Fans of his work know that Alex Ross writes mainly about classical music, and Listen To This highlights some of his best writing on the genre in the last decade, including fantastic essays on Mozart, Schubert, and late-period Brahms. But he also has something for contemporary music fans, with almost equally enlightening essays on Bob Dylan, Radiohead and Bjork. His knowledge of music is deep--he grew up listening to classical instead of popular music, and took music lessons as a teenager-- and he applies the same critical musical eye to Kid A and Medulla as he does the Eroica. Indeed, Ross shows us that some of our best pop composers pay just as much attention to textures, rhythm, harmony, and melody as a composer of orchestral music would, and I saw these artists from a new angle.

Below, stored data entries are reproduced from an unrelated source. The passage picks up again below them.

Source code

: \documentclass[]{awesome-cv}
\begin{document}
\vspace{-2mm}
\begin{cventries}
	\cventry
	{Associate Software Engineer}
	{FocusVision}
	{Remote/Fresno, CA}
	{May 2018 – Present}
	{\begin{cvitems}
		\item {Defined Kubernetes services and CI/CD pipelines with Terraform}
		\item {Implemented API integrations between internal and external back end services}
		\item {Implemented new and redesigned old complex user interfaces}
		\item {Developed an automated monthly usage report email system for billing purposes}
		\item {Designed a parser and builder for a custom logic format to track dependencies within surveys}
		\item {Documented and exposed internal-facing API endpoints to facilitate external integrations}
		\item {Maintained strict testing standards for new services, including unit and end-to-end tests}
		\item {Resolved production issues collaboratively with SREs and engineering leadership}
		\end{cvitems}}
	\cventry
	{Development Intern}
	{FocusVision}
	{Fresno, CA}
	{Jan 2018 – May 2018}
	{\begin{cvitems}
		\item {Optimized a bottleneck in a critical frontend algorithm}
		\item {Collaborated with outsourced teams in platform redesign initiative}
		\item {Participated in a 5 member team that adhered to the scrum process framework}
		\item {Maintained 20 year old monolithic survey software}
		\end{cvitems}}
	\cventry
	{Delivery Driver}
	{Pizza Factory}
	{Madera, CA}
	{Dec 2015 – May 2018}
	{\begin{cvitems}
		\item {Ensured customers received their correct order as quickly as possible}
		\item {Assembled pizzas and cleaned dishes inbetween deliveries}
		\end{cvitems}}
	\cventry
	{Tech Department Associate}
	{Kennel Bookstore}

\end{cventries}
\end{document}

In fact, this conjunction of music, crossing the border from classical to pop as he calls it, is precisely the book's strength, and possibly its greatest potential benefit. Though these essays are primarily about classical music, he writes with such a contagious zeal, with such an obvious love of music, that he shades the restrictive boundaries we've created to categorize music. He does this well in the above-mentioned pieces. But nowhere is this idea better put than in his essay, "Chacona, Lamento, Walking Blues", where he ties the basso lamento of the middle ages through the centuries all the way to Led Zeppelin's "Dazed and Confused". Ross gets it. He gets that music is music and any genre of it has the ability to touch anyone.
Still, his first love is classical, and nothing seems to concern him as much as the forms lack of popularity, especially the greatly underappreciated works of the twentieth century. This concern informs many of the essays. In "Listen to This", Ross outlines the history of classical music's popular decline. He blames it partially on what he calls the "sacralization" of music, a process over time that turned the proceedings of a classical music concert into an almost religious experience. The most glaring example of this snobbery, the prohibition on applauding mid-piece, even between movements, is explained. But perhaps worse than ridiculous rules of etiquette was what Ross calls the "fetishizing" of the past, the etching of the great classical composers onto a musical equivalent of Mt Rushmore, where there's no room for new faces. He argues that this prompted modern composers to write for one another, pushing the music into territory far removed from the classical repertoire and foreign to the ears of most listeners who were untrained to catch the musical `advancements' these artists were making.
I found the error of the modern composer's way neatly summarized in Ross's essay on Mozart, which is called, "The Storm of Style: Mozart's Golden Mean". Mozart's `Golden Mean' is early advice the composer's father, Leopold, gave him. Leopold told the young Wolfgang that he had to write music that would be appreciated by both connoisseurs of music as well as the general public. As enjoyably and thought-provokingly as Ross writes, I would've liked to have seen him tie the problem of modern music to this simple rule. Because as a fan of classical music who hates just about every modern orchestral piece he's ever heard, I see this as the core problem. I often read rave reviews about contemporary composers, like John Adams, Jennifer Higdon, and Osvaldo Golijov. But they're almost always written by the intelligentsia of classical music: conductors, other composers, or the classical press, people like Ross. Modern composers must make music smart AND entertaining for regular listeners. Otherwise the music will remain as distant from most of us as the lives of the great composers are. Most people can enjoy Beethoven's 5th symphony, even if they don't understand how he spends the entire symphony harmonically taking apart the famous eight-note beginning. But will the average listener appreciate Stravinsky's Rite of Spring if they don't know about or understand the rhythmic intricacies of the piece? I doubt so, in most cases. It's all about the golden mean.
Of course, many people could appreciate classical music more if they gave it the time and attention it deserves. But given the average attention span these days, perhaps the future lies in Ross's essays on pop music. Maybe Radiohead and Bjork are our modern masters. Both are inspired by the composer Olivier Messiaen, but have used his influence in a form more readily accessible in the current world culture. In the essay, "Symphony of Millions", Ross goes to China and finds music conservatories there teaching not just classical theory, but also pop-music arranging. As we may find China driving world culture in the twenty-first century, is this a sign that blended genres and shorter works will render modern orchestral compositions permanently irrelevant? (Indeed, I think some of the more successful contemporary orchestral works already do blend genres. See Golijov, for example.)
Wherever you come down on the issue, Ross's thought-provoking work is a great guide to have in the thinking process. He hits his own golden mean with his engaging and intelligent writing, which will appeal to a broad category of music-lover, not just classical fans. It's for anyone who wants to know how music works its magic, and the artists who create that magic.